304    Le point D, paragraphe 1, de la communication sur la coopération de 1996 dispose enfin que, « [l]orsqu’une entreprise coopère sans que les conditions exposées aux [points] B et C soient toutes réunies, elle bénéficie d’une réduction de 10 à 50 % du montant de l’amende qui lui aurait été infligée en l’absence de coopération », tandis que son paragraphe 2 précise ce qui suit :

« Tel peut notamment être le cas si :

–        avant l’envoi d’une communication des griefs, une entreprise fournit à la Commission des informations, des documents ou d’autres éléments de preuve qui contribuent à confirmer l’existence de l’infraction commise,

–        après avoir reçu la communication des griefs, une entreprise informe la Commission qu’elle ne conteste pas la matérialité des faits sur lesquels la Commission fonde ses accusations. »

305    Il convient également de rappeler que l’article 23, paragraphe 2, du règlement n° 1/2003, lequel constitue la base juridique pour l’imposition des amendes en cas d’infraction aux règles de la concurrence de l’Union, confère à la Commission une marge d’appréciation dans la fixation des amendes (voir, en ce sens, arrêt du Tribunal du 21 octobre 1997, Deutsche Bahn/Commission, T‑229/94, Rec. p. II‑1689, point 127) qui est, notamment, fonction de sa politique générale en matière de concurrence (arrêt Musique Diffusion française e.a./Commission, point 268 supra, points 105 et 109). C’est dans ce cadre que, pour assurer la transparence et le caractère objectif de ses décisions en matière d’amendes, la Commission a adopté et publié la communication sur la coopération de 1996. Il s’agit d’un instrument destiné à préciser, dans le respect du droit de rang supérieur, les critères qu’elle compte appliquer dans le cadre de l’exercice de son pouvoir d’appréciation.
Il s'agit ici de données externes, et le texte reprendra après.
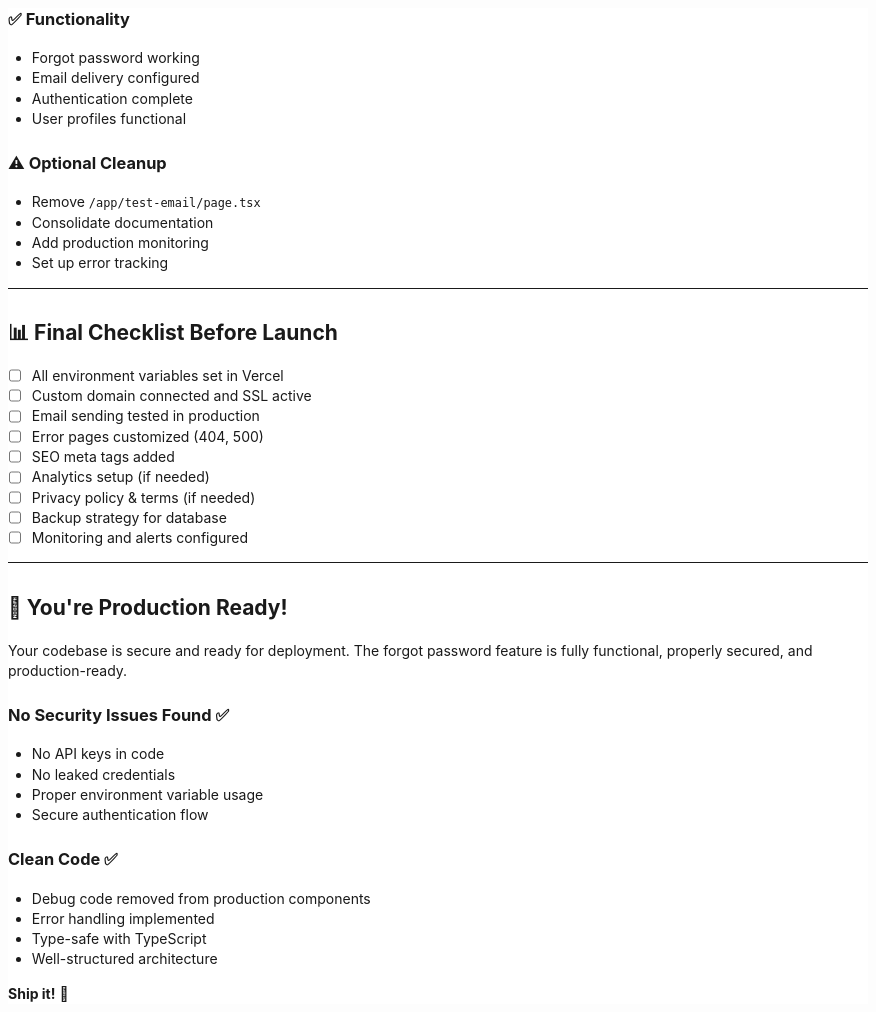 ### ✅ Functionality
- Forgot password working
- Email delivery configured
- Authentication complete
- User profiles functional

### ⚠️ Optional Cleanup
- Remove `/app/test-email/page.tsx`
- Consolidate documentation
- Add production monitoring
- Set up error tracking

---

## 📊 Final Checklist Before Launch

- [ ] All environment variables set in Vercel
- [ ] Custom domain connected and SSL active
- [ ] Email sending tested in production
- [ ] Error pages customized (404, 500)
- [ ] SEO meta tags added
- [ ] Analytics setup (if needed)
- [ ] Privacy policy & terms (if needed)
- [ ] Backup strategy for database
- [ ] Monitoring and alerts configured

---

## 🎉 You're Production Ready!

Your codebase is secure and ready for deployment. The forgot password feature is fully functional, properly secured, and production-ready.

### No Security Issues Found ✅
- No API keys in code
- No leaked credentials
- Proper environment variable usage
- Secure authentication flow

### Clean Code ✅
- Debug code removed from production components
- Error handling implemented
- Type-safe with TypeScript
- Well-structured architecture

**Ship it!** 🚀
Il en résulte une autolimitation de ce pouvoir (voir, par analogie, arrêt du Tribunal du 30 avril 1998, Vlaams Gewest/Commission, T‑214/95, Rec. p. II‑717, point 89), dans la mesure où il appartient à la Commission de se conformer aux règles indicatives qu’elle s’est imposées (voir, par analogie, arrêt du Tribunal du 12 décembre 1996, AIUFFASS et AKT/Commission, T‑380/94, Rec. p. II‑2169, point 57).

306    L’autolimitation du pouvoir d’appréciation de la Commission résultant de l’adoption de la communication sur la coopération de 1996 n’est toutefois pas incompatible avec le maintien d’une marge d’appréciation substantielle pour la Commission (voir, par analogie, arrêt Raiffeisen Zentralbank Österreich e.a./Commission, point 287 supra, point 224).
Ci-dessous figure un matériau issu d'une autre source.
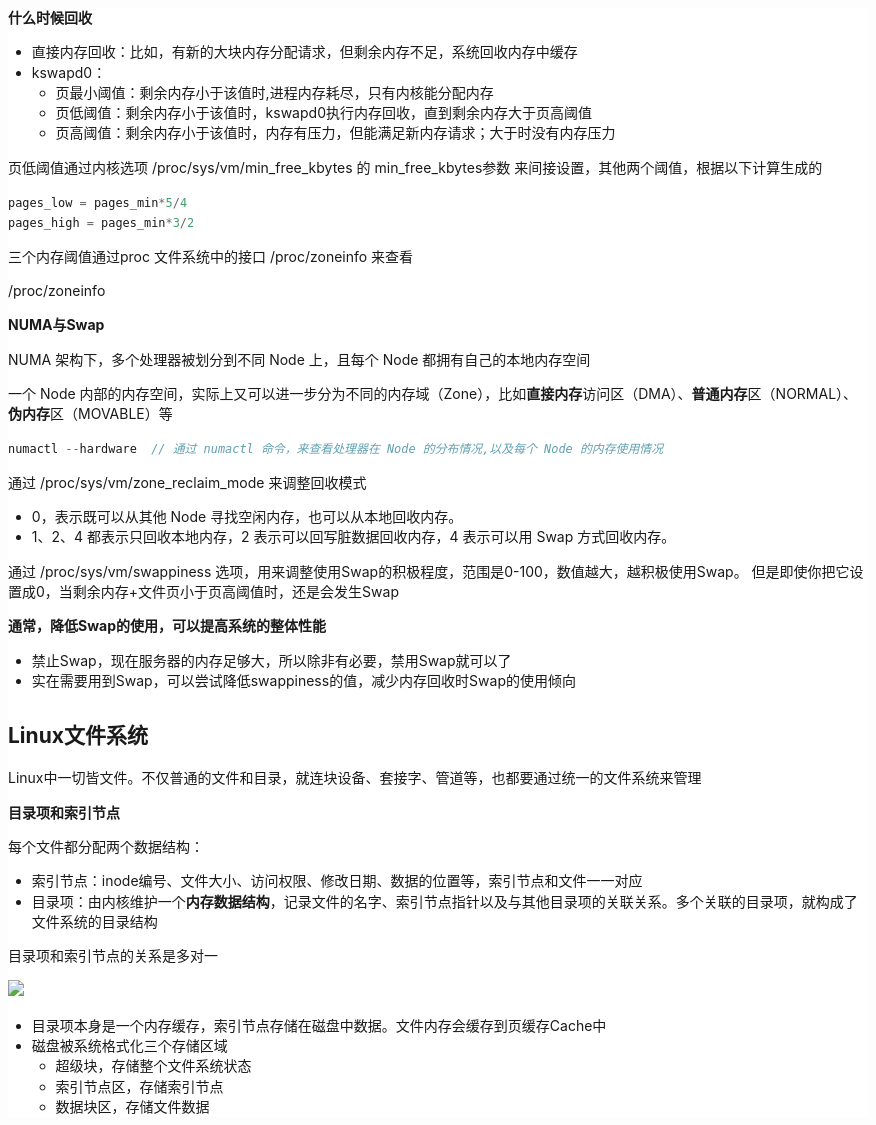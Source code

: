 **什么时候回收**

- 直接内存回收：比如，有新的大块内存分配请求，但剩余内存不足，系统回收内存中缓存
- kswapd0：
	- 页最小阈值：剩余内存小于该值时,进程内存耗尽，只有内核能分配内存
	- 页低阈值：剩余内存小于该值时，kswapd0执行内存回收，直到剩余内存大于页高阈值
	- 页高阈值：剩余内存小于该值时，内存有压力，但能满足新内存请求；大于时没有内存压力

页低阈值通过内核选项 /proc/sys/vm/min_free_kbytes 的 min_free_kbytes参数 来间接设置，其他两个阈值，根据以下计算生成的

```java
pages_low = pages_min*5/4
pages_high = pages_min*3/2
```

三个内存阈值通过proc 文件系统中的接口 /proc/zoneinfo 来查看

/proc/zoneinfo
 
**NUMA与Swap**

NUMA 架构下，多个处理器被划分到不同 Node 上，且每个 Node 都拥有自己的本地内存空间

一个 Node 内部的内存空间，实际上又可以进一步分为不同的内存域（Zone），比如**直接内存**访问区（DMA）、**普通内存**区（NORMAL）、**伪内存**区（MOVABLE）等

```java
numactl --hardware  // 通过 numactl 命令，来查看处理器在 Node 的分布情况,以及每个 Node 的内存使用情况
```

通过 /proc/sys/vm/zone_reclaim_mode 来调整回收模式

- 0，表示既可以从其他 Node 寻找空闲内存，也可以从本地回收内存。
- 1、2、4 都表示只回收本地内存，2 表示可以回写脏数据回收内存，4 表示可以用 Swap 方式回收内存。

通过 /proc/sys/vm/swappiness 选项，用来调整使用Swap的积极程度，范围是0-100，数值越大，越积极使用Swap。
但是即使你把它设置成0，当剩余内存+文件页小于页高阈值时，还是会发生Swap


**通常，降低Swap的使用，可以提高系统的整体性能**

- 禁止Swap，现在服务器的内存足够大，所以除非有必要，禁用Swap就可以了
- 实在需要用到Swap，可以尝试降低swappiness的值，减少内存回收时Swap的使用倾向

## Linux文件系统

Linux中一切皆文件。不仅普通的文件和目录，就连块设备、套接字、管道等，也都要通过统一的文件系统来管理

**目录项和索引节点**

每个文件都分配两个数据结构：

- 索引节点：inode编号、文件大小、访问权限、修改日期、数据的位置等，索引节点和文件一一对应
- 目录项：由内核维护一个**内存数据结构**，记录文件的名字、索引节点指针以及与其他目录项的关联关系。多个关联的目录项，就构成了文件系统的目录结构

目录项和索引节点的关系是多对一

![](https://yatesblog.oss-cn-shenzhen.aliyuncs.com/img/2017-11-12-linux-relation/8.png)

- 目录项本身是一个内存缓存，索引节点存储在磁盘中数据。文件内存会缓存到页缓存Cache中
- 磁盘被系统格式化三个存储区域
	- 超级块，存储整个文件系统状态
	- 索引节点区，存储索引节点
	- 数据块区，存储文件数据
307    La communication sur la coopération de 1996 contient, en effet, différents éléments de flexibilité qui permettent à la Commission d’exercer son pouvoir discrétionnaire en conformité avec les dispositions de l’article 23 du règlement n° 1/2003, telles qu’interprétées par la Cour (voir, par analogie, arrêt Raiffeisen Zentralbank Österreich e.a./Commission, point 287 supra, point 224).
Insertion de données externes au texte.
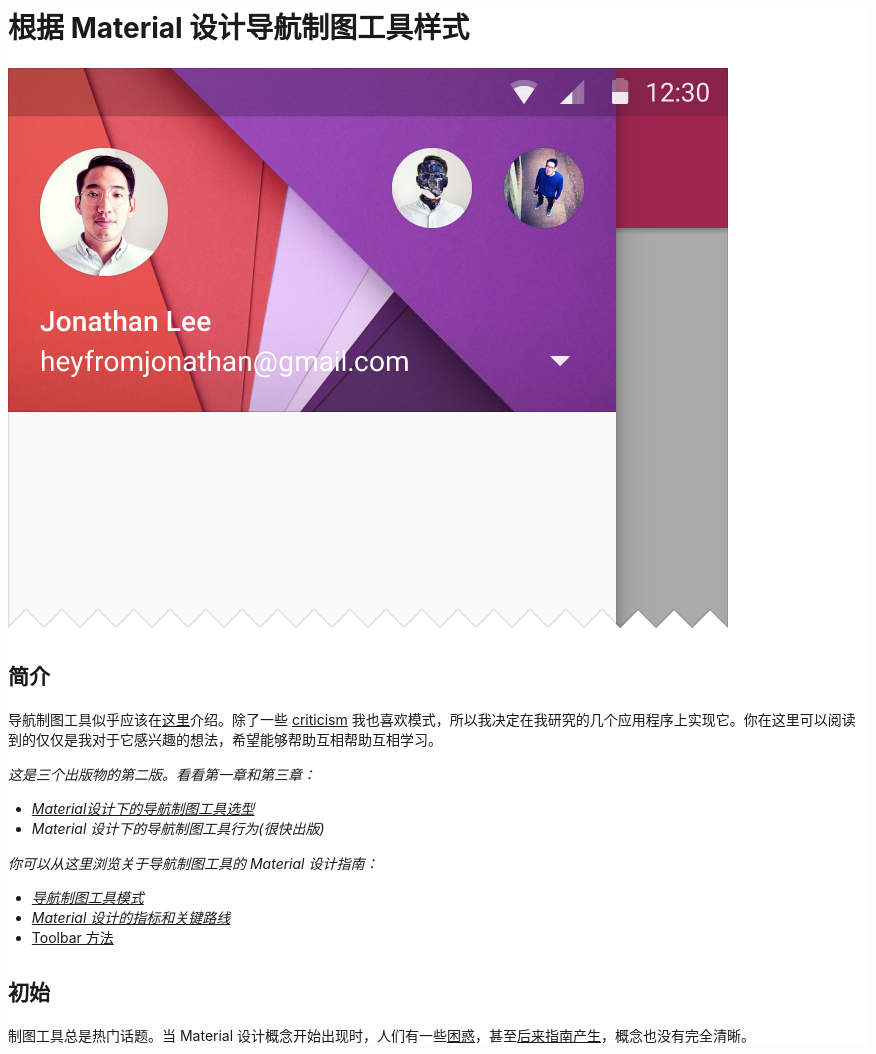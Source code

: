 # 根据 Material 设计导航制图工具样式 

![Material](../images/issue-145/1-hLe32r_m-fWUQrnJCalKkQ.png)  

## 简介 

导航制图工具似乎应该在[这里](http://goo.gl/w4FVWS)介绍。除了一些 [criticism](https://medium.com/@villainschorus/your-problem-goes-beyond-hamburgers-e0aae6a1576) 我也喜欢模式，所以我决定在我研究的几个应用程序上实现它。你在这里可以阅读到的仅仅是我对于它感兴趣的想法，希望能够帮助互相帮助互相学习。 

*这是三个出版物的第二版。看看第一章和第三章：* 

- [*Material设计下的导航制图工具选型* ](https://medium.com/@sotti/navigation-drawer-styling-under-material-design-f0767882e692)
- *Material 设计下的导航制图工具行为(很快出版)* 

*你可以从这里浏览关于导航制图工具的 Material 设计指南：* 

- [*导航制图工具模式*](http://www.google.com/design/spec/patterns/navigation-drawer.html)
- [*Material 设计的指标和关键路线* ](http://www.google.com/design/spec/layout/metrics-keylines.html#)
- [Toolbar 方法](http://www.google.com/design/spec/layout/structure.html#structure-toolbars)

## 初始
制图工具总是热门话题。当 Material 设计概念开始出现时，人们有一些[困惑](http://goo.gl/q3dnCI)，甚至[后来指南产生](https://plus.google.com/+SebastianoPoggi/posts/6MFgMeRLrrg)，概念也没有完全清晰。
308    Ainsi, il doit être relevé que la Commission bénéficie d’une large marge d’appréciation pour évaluer la qualité et l’utilité de la coopération fournie par une entreprise, notamment par rapport aux contributions d’autres entreprises (voir, en ce sens, arrêt SGL Carbon/Commission, point 122 supra, point 88, et arrêt Hoechst/Commission, point 267 supra, point 555). L’appréciation de la qualité et de l’utilité de la coopération fournie par une entreprise implique en effet des appréciations factuelles complexes (voir, en ce sens, arrêt SGL Carbon/Commission, point 122 supra, point 81, et arrêt Carbone‑Lorraine/Commission, point 246 supra, point 271).

309    De même, la Commission, après avoir constaté que des éléments de preuve contribuaient à confirmer l’existence de l’infraction commise, dispose d’une marge d’appréciation lorsqu’elle est appelée à déterminer le niveau exact de la réduction du montant de l’amende à accorder à l’entreprise concernée. En effet, le point D, paragraphe 1, de la communication sur la coopération de 1996 prévoit une fourchette pour la réduction du montant de l’amende.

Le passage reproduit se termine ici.